The effect of anorectal manometry on the outcome of treatment in severe childhood constipation: a randomized, controlled trial

R van Ginkel, H A B├╝ller, G E Boeckxstaens, R N van Der Plas, J A Taminiau, M A Benninga
Pediatrics 2001, 108 (1): E9

OBJECTIVE: Approximately 50% of constipated children contract rather than relax the external sphincter complex during a defecation attempt. Although biofeedback training (BF) is able to change this defecation behavior, there is no additional effect of BF to conventional treatment (CT) on clinical outcome compared with CT alone. It has been postulated that the absence of a significant difference between these 2 treatment options might be because of a therapeutic, "demystifying" effect of performing anorectal manometry in conventionally treated children, necessary to obtain basal manometric data. The objective of this prospective, controlled, randomized study was to evaluate the effect of CT with 2 anorectal manometry sessions compared with CT alone (dietary advice, diary, toilet training, oral laxatives, and enemas) on clinical outcome.

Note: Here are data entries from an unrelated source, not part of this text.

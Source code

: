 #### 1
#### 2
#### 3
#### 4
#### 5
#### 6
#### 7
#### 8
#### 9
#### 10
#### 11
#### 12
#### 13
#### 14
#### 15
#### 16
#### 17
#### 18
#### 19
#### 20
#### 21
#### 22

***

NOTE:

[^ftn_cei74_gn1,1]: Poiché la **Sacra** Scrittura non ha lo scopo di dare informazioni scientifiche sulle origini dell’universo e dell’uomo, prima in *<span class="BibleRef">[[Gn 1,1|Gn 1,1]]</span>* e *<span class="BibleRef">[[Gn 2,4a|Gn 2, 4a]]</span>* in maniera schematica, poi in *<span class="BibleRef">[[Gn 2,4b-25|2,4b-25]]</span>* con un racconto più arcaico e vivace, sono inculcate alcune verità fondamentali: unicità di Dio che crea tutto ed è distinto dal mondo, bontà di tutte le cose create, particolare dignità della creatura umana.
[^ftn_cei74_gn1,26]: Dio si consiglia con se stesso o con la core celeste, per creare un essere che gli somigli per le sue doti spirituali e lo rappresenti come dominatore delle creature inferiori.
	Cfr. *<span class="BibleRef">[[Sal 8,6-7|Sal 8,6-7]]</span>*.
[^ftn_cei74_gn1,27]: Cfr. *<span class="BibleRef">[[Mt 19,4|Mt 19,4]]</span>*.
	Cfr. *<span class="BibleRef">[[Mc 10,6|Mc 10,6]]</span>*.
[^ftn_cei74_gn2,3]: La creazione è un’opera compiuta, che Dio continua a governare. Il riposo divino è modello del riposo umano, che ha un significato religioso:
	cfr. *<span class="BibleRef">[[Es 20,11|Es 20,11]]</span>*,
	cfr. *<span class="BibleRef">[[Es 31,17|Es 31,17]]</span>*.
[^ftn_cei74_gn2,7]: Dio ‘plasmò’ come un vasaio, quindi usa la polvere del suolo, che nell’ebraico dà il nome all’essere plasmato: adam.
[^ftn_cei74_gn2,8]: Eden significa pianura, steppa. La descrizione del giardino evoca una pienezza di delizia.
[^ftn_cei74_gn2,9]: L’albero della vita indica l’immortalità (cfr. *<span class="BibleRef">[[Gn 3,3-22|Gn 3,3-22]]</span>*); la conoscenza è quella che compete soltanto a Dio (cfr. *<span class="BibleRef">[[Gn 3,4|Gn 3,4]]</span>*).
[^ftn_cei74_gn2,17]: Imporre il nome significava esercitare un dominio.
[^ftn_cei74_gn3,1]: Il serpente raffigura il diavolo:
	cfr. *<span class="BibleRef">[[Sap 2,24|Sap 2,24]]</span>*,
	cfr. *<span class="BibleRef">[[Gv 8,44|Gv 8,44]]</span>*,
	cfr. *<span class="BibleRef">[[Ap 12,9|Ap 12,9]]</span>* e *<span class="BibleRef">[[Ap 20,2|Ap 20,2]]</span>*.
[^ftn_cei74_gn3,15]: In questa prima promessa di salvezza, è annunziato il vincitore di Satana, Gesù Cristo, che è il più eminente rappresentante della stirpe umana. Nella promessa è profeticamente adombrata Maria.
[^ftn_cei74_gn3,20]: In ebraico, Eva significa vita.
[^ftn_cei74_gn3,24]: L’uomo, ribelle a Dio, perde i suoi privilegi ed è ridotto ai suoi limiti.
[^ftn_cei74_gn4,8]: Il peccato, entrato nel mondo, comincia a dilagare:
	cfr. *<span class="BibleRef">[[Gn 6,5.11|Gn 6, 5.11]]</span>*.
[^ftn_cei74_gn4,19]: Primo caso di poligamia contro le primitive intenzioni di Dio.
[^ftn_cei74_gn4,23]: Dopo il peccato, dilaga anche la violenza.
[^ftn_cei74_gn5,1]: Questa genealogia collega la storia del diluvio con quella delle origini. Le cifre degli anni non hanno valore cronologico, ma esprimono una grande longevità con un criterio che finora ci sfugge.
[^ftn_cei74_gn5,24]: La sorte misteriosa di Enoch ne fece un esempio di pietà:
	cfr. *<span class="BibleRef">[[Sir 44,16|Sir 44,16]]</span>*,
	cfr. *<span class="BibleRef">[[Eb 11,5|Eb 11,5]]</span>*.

METHODS: A total of 212 constipated children (143 boys) who were visiting a referral pediatric gastroenterologic practice were randomized prospectively to CT alone (115 patients) or to CT combined with 2 manometry sessions (CTM; 97 patients). Patients were included in the study when they fulfilled at least 2 of the 4 following criteria: stool frequency fewer than 3 per week, 2 or more soiling and/or encopresis episodes per week, periodic passage of very large amounts of stool every 7 to 30 days, or a palpable rectal or abdominal fecal mass. CT comprises dietary advice, a daily diary, toilet training, and oral laxative treatment preceded by rectal disimpaction with enemas on 3 consecutive days. During both manometries, the child and the parent could watch the tracing on the computer screen. No explanation was given to either the child or the parents during the procedure. When the procedure was finished, the tracings were clarified. Successful treatment was defined as a defecation frequency of 3 or more per week and fewer than 1 soiling/encopresis episode per 2 weeks and no use of laxatives.

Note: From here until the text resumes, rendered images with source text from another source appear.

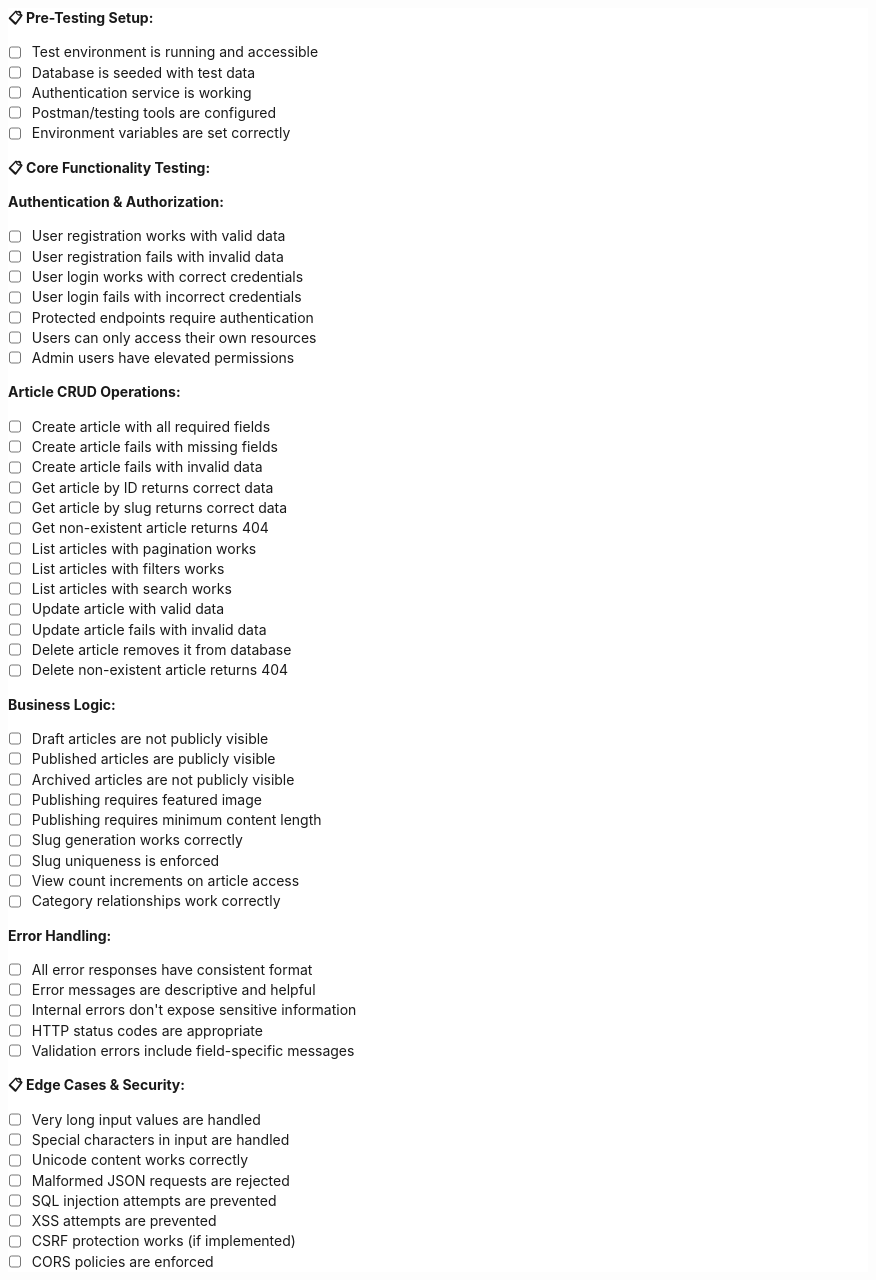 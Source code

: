 **📋 Pre-Testing Setup:**

- [ ] Test environment is running and accessible
- [ ] Database is seeded with test data
- [ ] Authentication service is working
- [ ] Postman/testing tools are configured
- [ ] Environment variables are set correctly

**📋 Core Functionality Testing:**

**Authentication & Authorization:**
- [ ] User registration works with valid data
- [ ] User registration fails with invalid data
- [ ] User login works with correct credentials
- [ ] User login fails with incorrect credentials
- [ ] Protected endpoints require authentication
- [ ] Users can only access their own resources
- [ ] Admin users have elevated permissions

**Article CRUD Operations:**
- [ ] Create article with all required fields
- [ ] Create article fails with missing fields
- [ ] Create article fails with invalid data
- [ ] Get article by ID returns correct data
- [ ] Get article by slug returns correct data
- [ ] Get non-existent article returns 404
- [ ] List articles with pagination works
- [ ] List articles with filters works
- [ ] List articles with search works
- [ ] Update article with valid data
- [ ] Update article fails with invalid data
- [ ] Delete article removes it from database
- [ ] Delete non-existent article returns 404

**Business Logic:**
- [ ] Draft articles are not publicly visible
- [ ] Published articles are publicly visible
- [ ] Archived articles are not publicly visible
- [ ] Publishing requires featured image
- [ ] Publishing requires minimum content length
- [ ] Slug generation works correctly
- [ ] Slug uniqueness is enforced
- [ ] View count increments on article access
- [ ] Category relationships work correctly

**Error Handling:**
- [ ] All error responses have consistent format
- [ ] Error messages are descriptive and helpful
- [ ] Internal errors don't expose sensitive information
- [ ] HTTP status codes are appropriate
- [ ] Validation errors include field-specific messages

**📋 Edge Cases & Security:**

- [ ] Very long input values are handled
- [ ] Special characters in input are handled
- [ ] Unicode content works correctly
- [ ] Malformed JSON requests are rejected
- [ ] SQL injection attempts are prevented
- [ ] XSS attempts are prevented
- [ ] CSRF protection works (if implemented)
- [ ] CORS policies are enforced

RESULTS: Only 4 and 2 children from the CT and CTM groups showed no soiling and/or encopresis, whereas 76% and 65%, respectively, reported the periodic passage of large stools. In 26% and 30% of the patients, a rectal scybalum was found on physical examination. The success rates at 6, 26, 52, and 104 weeks' follow-up were 4%, 24%, 32%, and 43% and 7%, 22%, 30%, and 35% in the CT and CTM group, respectively. No significant difference in success percentage was observed between the 2 groups at any time of follow-up with relative risks (CT/CTM) and 95% confidence intervals, respectively, of 0.55 (0.16-1.89), 1.13 (0.67-1.89), 1.07 (0.69-1.65), and 1.23 (0.81-1.85). A significant increase in defecation frequency was observed between the first (intake) and second visits, which was sustained at all subsequent visits and stages of follow-up in both groups (not significant). Also in relation to the first visit, a significant decrease in encopresis episodes was shown and a further slow but significant decrease at 52 weeks of follow-up in both groups. The manometric data obtained from the CTM group showed a low percentage of children with normal defecation dynamics, namely 28%, which (significantly) increased to 38% at the last manometry.

CONCLUSIONS: Anorectal manometry combined with CT compared with CT alone did not result in higher success rates in chronically constipated children. Therefore, anorectal manometry has no additional demystifying or educational effect on clinical outcome in chronically constipated children. This observation together with the observation in the current and previous studies that no correlation was found between (achievement of) normal defecation dynamics and success and that no relation was observed between volume of urge or critical volume and success leaves no diagnostic or therapeutic role for anorectal manometry in chronic constipated children, except its use as a diagnostic test to exclude Hirschsprung's disease. A simple CT is successful in 30% of severely constipated children who are referred to a tertiary hospital, underscoring the importance of long-lasting and adequate laxative treatment.